As I mentioned in the comments, since the field of each ring contains an integral, this is really a double integral, even if you decide to call this "two single integrals".
$\endgroup$ 3 $\begingroup$We assume that the sphere of radius $R$ centered at 0. Let us assume an observation point $o$ above the north pole of the sphere (by symmetry this should provide a good answer). We consider rings from the bottom up to the north polo $(0,0,R)$. The ring at a high $z$, $-R \le z \le R$ has a radius $\rho=\sqrt{R^2 - z^2}$. We prefer to see the problem as a function of the polar angle from $-\pi/2$ to $\pi/2$. We have that $\rho=R \sin \theta$ with $\theta$ the polar angle. It is well known that for a ring with uniform charge density $\sigma$ , radius $r$ and an observation point in the axis of the ring at a distance $d$ from the center (in the direction of the axis of the ring) produces the field
\begin{eqnarray*} E(d,\rho)= \frac{\sigma \rho \, d}{2 \epsilon_0(\rho^2 + d^2)^{3/2}}. \end{eqnarray*} The distance between the observation point $o$ and the ring at $z$ height is $d=o-z$, and $z=R \sin \theta$, then we find
\begin{eqnarray*} E(\theta)= \frac{\sigma (o-R \sin \theta) R \sin \theta}{2 \epsilon_0(R^2 \sin^2 \theta + (o-R \sin \theta)^2)^{3/2}}. \end{eqnarray*} We need to integrate along $\theta$ between $0$ and $\pi$. Along the polar axis the element of integration is $d \ell = R \, d \theta$, so we will need to multiply by $R \, d \theta$.

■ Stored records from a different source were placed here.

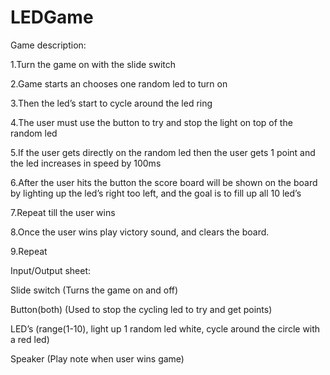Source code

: # LEDGame
Game description: 

1.Turn the game on with the slide switch

2.Game starts an chooses one random led to turn on

3.Then the led’s start to cycle around the led ring

4.The user must use the button to try and stop the light on top of the random led

5.If the user gets directly on the random led then the user gets 1 point and the led increases in speed by 100ms

6.After the user hits the button the score board will be shown on the board by lighting up the led’s right too left, and the goal is to fill up all 10 led’s
   
7.Repeat till the user wins 

8.Once the user wins play victory sound, and clears the board. 

9.Repeat

Input/Output sheet:

Slide switch (Turns the game on and off)

Button(both) (Used to stop the cycling led to try and get points)

LED’s (range(1-10), light up 1 random led white, cycle around the circle with a red led)

Speaker (Play note when user wins game)



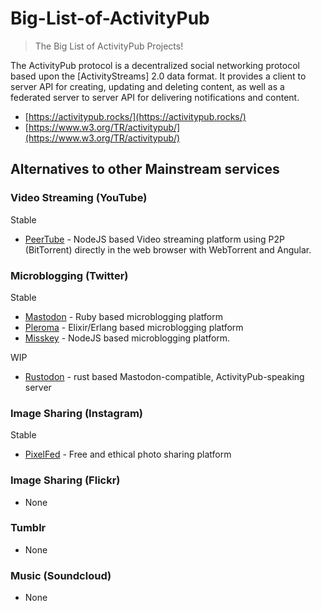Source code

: # Big-List-of-ActivityPub
> The Big List of ActivityPub Projects!

The ActivityPub protocol is a decentralized social networking protocol based upon the [ActivityStreams] 2.0 data format. It provides a client to server API for creating, updating and deleting content, as well as a federated server to server API for delivering notifications and content.

* [https://activitypub.rocks/](https://activitypub.rocks/)
* [https://www.w3.org/TR/activitypub/](https://www.w3.org/TR/activitypub/)

## Alternatives to other Mainstream services

### Video Streaming (YouTube)
Stable
* [PeerTube](https://github.com/Chocobozzz/PeerTube) - NodeJS based Video streaming platform using P2P (BitTorrent) directly in the web browser with WebTorrent and Angular.

### Microblogging (Twitter)
Stable
* [Mastodon](https://github.com/tootsuite/mastodon) - Ruby based microblogging platform
* [Pleroma](https://pleroma.social/) - Elixir/Erlang based microblogging platform
* [Misskey](https://github.com/syuilo/misskey) - NodeJS based microblogging platform.

WIP
* [Rustodon](https://github.com/rustodon/rustodon) - rust based Mastodon-compatible, ActivityPub-speaking server 

### Image Sharing (Instagram)
Stable
* [PixelFed](https://github.com/pixelfed/pixelfed) -  Free and ethical photo sharing platform

### Image Sharing (Flickr)
* None

### Tumblr
* None

### Music (Soundcloud)
* None
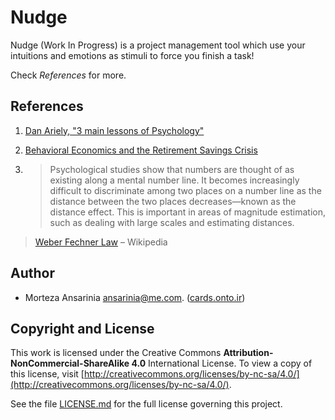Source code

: # Nudge

Nudge (Work In Progress) is a project management tool which use your intuitions and emotions as stimuli to force you finish a task!

Check *References* for more.

## References
1. [Dan Ariely, "3 main lessons of Psychology"](http://danariely.com/2008/05/05/3-main-lessons-of-psychology/)

2. [Behavioral Economics and the Retirement Savings Crisis](http://www.sco.ca.gov/Files-EO/2013_sco_flac_benartzi_behavioural_econ_and_savings_crises.pdf)

3. > Psychological studies show that numbers are thought of as existing along a mental number line. It becomes increasingly difficult to discriminate among two places on a number line as the distance between the two places decreases—known as the distance effect. This is important in areas of magnitude estimation, such as dealing with large scales and estimating distances.
>
> [Weber Fechner Law](http://en.wikipedia.org/wiki/Weber–Fechner_law) – Wikipedia

## Author

- Morteza Ansarinia <ansarinia@me.com>. ([cards.onto.ir](http://cards.onto.ir))

## Copyright and License

This work is licensed under the Creative Commons **Attribution-NonCommercial-ShareAlike 4.0** International License. To view a copy of this license, visit [http://creativecommons.org/licenses/by-nc-sa/4.0/](http://creativecommons.org/licenses/by-nc-sa/4.0/).

See the file [LICENSE.md](LICENSE.md) for the full license governing this project.
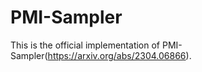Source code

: # PMI-Sampler
This is the official implementation of PMI-Sampler(https://arxiv.org/abs/2304.06866).
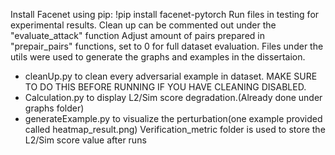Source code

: Install Facenet using pip: !pip install facenet-pytorch
Run files in testing for experimental results. Clean up can be commented out under the "evaluate_attack" function
Adjust amount of pairs prepared in "prepair_pairs" functions, set to 0 for full dataset evaluation. 
Files under the utils were used to generate the graphs and examples in the dissertaion. 
- cleanUp.py to clean every adversarial example in dataset. MAKE SURE TO DO THIS BEFORE RUNNING IF YOU HAVE CLEANING DISABLED. 
- Calculation.py to display L2/Sim score degradation.(Already done under graphs folder)
- generateExample.py to visualize the perturbation(one example provided called heatmap_result.png)
Verification_metric folder is used to store the L2/Sim score value after runs
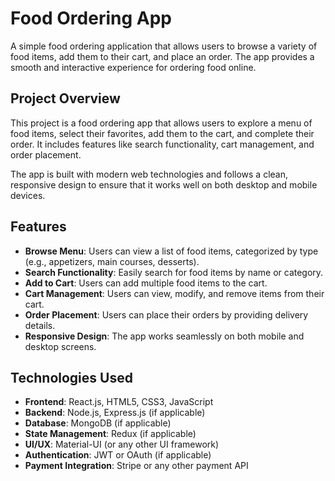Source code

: # Food Ordering App

A simple food ordering application that allows users to browse a variety of food items, add them to their cart, and place an order. The app provides a smooth and interactive experience for ordering food online.

## Project Overview
This project is a food ordering app that allows users to explore a menu of food items, select their favorites, add them to the cart, and complete their order. It includes features like search functionality, cart management, and order placement.

The app is built with modern web technologies and follows a clean, responsive design to ensure that it works well on both desktop and mobile devices.

## Features
- **Browse Menu**: Users can view a list of food items, categorized by type (e.g., appetizers, main courses, desserts).
- **Search Functionality**: Easily search for food items by name or category.
- **Add to Cart**: Users can add multiple food items to the cart.
- **Cart Management**: Users can view, modify, and remove items from their cart.
- **Order Placement**: Users can place their orders by providing delivery details.
- **Responsive Design**: The app works seamlessly on both mobile and desktop screens.

## Technologies Used
- **Frontend**: React.js, HTML5, CSS3, JavaScript
- **Backend**: Node.js, Express.js (if applicable)
- **Database**: MongoDB (if applicable)
- **State Management**: Redux (if applicable)
- **UI/UX**: Material-UI (or any other UI framework)
- **Authentication**: JWT or OAuth (if applicable)
- **Payment Integration**: Stripe or any other payment API 

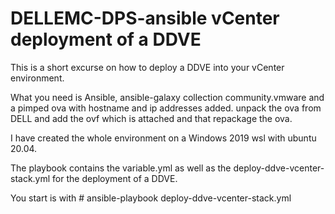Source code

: # DELLEMC-DPS-ansible vCenter deployment of a DDVE
This is a short excurse on how to deploy a DDVE into your vCenter environment.  

What you need is Ansible, ansible-galaxy collection community.vmware and a pimped ova with hostname and ip addresses added. 
unpack the ova from DELL and add the ovf which is attached and that repackage the ova.

I have created the whole environment on a Windows 2019 wsl with ubuntu 20.04.  

The playbook contains the variable.yml as well as the deploy-ddve-vcenter-stack.yml for the deployment of a DDVE.  

You start is with # ansible-playbook deploy-ddve-vcenter-stack.yml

\begin{eqnarray*} E = \frac{\sigma}{2 \epsilon_0} \int_{-\pi/2}^{\pi/2} \frac{(o-R \sin \theta) R^2 \sin \theta}{(R^2 \sin^2 \theta + (o-R \sin \theta)^2)^{3/2}} d \theta. \end{eqnarray*} Let us perform the following substitution
\begin{eqnarray*} u= \cos \theta \quad , \quad du=- \sin \theta d \theta \\ \theta=0 \implies u = 1\\ \theta=\pi \implies u = -1 , \end{eqnarray*} then
\begin{eqnarray*} E = \frac{\sigma R^2}{2 \epsilon_0} \int_{-1}^1 \frac{o - u R}{(R^2 + o^2 - 2 o R u)^{3/2}} du \end{eqnarray*} We split the integrand in two fractions (forget the coefficient for now).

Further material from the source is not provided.